** SOURCE DATA **
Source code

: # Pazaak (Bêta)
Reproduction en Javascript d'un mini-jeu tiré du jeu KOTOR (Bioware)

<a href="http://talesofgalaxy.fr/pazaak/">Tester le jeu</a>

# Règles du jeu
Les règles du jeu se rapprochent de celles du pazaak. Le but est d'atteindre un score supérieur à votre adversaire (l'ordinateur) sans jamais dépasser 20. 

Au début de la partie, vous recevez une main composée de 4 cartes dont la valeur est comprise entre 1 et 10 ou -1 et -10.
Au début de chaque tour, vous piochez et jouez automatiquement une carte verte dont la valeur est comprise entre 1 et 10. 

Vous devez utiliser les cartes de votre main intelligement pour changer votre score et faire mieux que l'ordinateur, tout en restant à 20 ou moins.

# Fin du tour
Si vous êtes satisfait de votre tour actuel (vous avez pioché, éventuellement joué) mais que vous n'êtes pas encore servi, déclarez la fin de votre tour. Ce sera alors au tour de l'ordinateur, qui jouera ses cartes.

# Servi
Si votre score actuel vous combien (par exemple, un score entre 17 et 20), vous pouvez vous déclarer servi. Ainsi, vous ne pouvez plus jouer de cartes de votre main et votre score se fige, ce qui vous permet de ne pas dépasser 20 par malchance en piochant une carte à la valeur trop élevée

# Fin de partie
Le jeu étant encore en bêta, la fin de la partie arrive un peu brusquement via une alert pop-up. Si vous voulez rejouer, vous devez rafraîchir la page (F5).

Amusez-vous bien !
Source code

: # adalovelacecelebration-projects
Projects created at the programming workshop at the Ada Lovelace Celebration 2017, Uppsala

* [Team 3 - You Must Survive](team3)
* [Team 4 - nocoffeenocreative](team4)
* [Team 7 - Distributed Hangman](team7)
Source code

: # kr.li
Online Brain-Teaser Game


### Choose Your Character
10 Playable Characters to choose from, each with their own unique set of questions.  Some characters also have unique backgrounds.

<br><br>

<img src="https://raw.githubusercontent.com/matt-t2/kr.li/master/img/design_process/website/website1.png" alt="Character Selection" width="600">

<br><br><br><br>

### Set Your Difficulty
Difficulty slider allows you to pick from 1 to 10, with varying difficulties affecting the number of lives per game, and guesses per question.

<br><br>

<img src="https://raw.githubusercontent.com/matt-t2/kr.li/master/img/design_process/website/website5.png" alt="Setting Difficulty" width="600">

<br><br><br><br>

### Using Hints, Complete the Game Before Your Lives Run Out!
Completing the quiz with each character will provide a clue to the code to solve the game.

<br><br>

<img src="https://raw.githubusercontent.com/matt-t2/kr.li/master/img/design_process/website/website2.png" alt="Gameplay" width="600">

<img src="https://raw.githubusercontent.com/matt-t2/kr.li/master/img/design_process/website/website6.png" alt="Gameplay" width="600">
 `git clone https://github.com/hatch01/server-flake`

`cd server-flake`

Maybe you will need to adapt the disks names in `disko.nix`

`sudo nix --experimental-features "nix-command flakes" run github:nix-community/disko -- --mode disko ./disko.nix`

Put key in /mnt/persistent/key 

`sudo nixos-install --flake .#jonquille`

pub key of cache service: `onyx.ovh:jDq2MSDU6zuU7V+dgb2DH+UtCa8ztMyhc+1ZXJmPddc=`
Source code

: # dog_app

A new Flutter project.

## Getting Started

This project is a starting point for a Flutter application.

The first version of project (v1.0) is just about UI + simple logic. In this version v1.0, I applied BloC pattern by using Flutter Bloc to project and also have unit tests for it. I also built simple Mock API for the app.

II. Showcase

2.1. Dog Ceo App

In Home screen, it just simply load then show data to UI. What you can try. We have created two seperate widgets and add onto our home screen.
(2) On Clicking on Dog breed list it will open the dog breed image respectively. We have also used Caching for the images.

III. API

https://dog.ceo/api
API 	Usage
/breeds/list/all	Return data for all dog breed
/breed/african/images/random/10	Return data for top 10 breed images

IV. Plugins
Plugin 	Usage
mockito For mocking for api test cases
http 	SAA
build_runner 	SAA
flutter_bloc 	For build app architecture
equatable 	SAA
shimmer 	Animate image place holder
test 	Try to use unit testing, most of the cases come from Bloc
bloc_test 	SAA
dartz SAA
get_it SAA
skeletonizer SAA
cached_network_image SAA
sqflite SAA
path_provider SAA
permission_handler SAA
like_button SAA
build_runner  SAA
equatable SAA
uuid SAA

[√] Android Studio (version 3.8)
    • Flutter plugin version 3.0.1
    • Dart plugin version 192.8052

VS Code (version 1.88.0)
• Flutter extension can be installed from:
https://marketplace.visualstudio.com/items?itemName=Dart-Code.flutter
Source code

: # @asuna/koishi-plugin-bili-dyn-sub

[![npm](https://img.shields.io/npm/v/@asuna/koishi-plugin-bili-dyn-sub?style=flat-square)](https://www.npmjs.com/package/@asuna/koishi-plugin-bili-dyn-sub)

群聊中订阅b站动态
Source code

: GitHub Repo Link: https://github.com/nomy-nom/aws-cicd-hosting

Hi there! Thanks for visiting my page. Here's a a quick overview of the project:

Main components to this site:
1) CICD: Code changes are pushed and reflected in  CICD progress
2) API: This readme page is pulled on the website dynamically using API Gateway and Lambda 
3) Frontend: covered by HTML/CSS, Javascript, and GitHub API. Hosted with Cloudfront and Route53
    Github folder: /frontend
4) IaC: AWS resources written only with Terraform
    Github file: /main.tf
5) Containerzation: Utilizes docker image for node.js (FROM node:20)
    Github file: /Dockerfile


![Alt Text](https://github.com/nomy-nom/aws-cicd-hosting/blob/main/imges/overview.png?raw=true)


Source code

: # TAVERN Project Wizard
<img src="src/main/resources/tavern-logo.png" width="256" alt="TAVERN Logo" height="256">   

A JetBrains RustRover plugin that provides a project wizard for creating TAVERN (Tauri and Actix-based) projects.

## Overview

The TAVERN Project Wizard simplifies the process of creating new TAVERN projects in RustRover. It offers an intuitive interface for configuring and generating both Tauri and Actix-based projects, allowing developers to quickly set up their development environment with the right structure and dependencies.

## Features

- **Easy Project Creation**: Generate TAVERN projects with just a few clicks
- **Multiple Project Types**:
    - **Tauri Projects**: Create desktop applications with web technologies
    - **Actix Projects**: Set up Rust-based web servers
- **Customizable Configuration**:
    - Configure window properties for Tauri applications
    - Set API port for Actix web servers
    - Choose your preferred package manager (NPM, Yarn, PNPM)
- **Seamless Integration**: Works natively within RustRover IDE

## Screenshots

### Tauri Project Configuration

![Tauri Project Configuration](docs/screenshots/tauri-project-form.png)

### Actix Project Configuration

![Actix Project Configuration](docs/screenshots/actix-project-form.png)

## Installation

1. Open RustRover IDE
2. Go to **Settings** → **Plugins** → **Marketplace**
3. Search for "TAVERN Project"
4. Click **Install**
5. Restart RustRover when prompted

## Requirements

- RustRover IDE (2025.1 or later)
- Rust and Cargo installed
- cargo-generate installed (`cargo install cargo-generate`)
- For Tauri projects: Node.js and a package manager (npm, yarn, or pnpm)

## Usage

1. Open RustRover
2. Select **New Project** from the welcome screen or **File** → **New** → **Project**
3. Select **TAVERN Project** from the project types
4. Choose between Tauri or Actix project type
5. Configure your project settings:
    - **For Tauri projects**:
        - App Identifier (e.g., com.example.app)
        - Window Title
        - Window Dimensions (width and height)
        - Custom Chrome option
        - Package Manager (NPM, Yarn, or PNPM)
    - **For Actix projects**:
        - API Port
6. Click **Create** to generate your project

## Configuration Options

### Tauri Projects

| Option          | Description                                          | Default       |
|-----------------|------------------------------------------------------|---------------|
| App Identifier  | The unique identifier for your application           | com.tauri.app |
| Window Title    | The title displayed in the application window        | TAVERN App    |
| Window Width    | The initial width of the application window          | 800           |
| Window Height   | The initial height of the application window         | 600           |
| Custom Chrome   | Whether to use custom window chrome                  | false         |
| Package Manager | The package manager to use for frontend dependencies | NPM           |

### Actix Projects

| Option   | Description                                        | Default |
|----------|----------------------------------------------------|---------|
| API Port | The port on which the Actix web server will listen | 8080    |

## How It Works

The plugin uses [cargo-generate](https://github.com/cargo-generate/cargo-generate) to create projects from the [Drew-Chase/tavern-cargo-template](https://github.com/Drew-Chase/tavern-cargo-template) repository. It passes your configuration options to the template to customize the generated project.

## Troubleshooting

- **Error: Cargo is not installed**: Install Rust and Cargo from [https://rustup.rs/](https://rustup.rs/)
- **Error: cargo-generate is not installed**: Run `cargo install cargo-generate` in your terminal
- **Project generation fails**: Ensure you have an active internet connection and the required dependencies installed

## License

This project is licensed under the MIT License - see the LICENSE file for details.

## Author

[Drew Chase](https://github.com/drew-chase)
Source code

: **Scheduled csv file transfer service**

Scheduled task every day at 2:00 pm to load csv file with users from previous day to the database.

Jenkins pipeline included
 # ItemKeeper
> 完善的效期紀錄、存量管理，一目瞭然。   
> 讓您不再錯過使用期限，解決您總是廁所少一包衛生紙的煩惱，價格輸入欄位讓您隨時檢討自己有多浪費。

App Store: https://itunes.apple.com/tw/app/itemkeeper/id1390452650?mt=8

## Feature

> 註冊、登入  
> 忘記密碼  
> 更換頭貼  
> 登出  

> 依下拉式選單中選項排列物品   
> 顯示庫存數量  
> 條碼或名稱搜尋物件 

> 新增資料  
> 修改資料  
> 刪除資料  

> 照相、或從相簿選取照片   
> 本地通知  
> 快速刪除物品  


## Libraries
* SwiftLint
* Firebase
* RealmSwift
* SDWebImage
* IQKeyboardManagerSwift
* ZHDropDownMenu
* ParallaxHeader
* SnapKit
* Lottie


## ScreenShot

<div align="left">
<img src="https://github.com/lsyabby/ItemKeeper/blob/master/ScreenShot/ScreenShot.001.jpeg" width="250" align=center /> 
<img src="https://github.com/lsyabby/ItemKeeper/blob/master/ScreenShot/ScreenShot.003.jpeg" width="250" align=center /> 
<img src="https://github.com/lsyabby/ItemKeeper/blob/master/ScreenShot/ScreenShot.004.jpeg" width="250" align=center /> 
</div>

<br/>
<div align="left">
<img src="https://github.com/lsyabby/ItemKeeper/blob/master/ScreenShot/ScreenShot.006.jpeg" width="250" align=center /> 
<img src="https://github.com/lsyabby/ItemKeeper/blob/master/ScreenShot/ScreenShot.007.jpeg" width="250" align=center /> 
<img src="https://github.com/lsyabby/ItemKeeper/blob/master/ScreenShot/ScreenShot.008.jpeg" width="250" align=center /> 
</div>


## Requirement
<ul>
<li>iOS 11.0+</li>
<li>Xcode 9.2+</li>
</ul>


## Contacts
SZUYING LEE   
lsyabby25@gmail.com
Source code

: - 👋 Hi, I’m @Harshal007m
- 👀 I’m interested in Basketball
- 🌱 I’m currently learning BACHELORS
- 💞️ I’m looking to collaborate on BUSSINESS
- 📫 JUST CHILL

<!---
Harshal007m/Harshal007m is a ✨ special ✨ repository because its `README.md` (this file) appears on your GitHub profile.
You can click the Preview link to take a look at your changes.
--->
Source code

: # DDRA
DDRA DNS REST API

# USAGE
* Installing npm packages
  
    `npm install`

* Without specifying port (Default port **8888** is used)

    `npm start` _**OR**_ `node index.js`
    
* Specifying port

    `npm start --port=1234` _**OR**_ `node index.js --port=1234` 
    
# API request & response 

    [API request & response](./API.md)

** TASK DIRECTIONS **
Copy out, exactly and alone, the lines of the entries above between the ones holding "- **Actix Projects**: Set" and "- Choose your", inclusive.

** OUTPUT **
    - **Actix Projects**: Set up Rust-based web servers
- **Customizable Configuration**:
    - Configure window properties for Tauri applications
    - Set API port for Actix web servers
    - Choose your preferred package manager (NPM, Yarn, PNPM)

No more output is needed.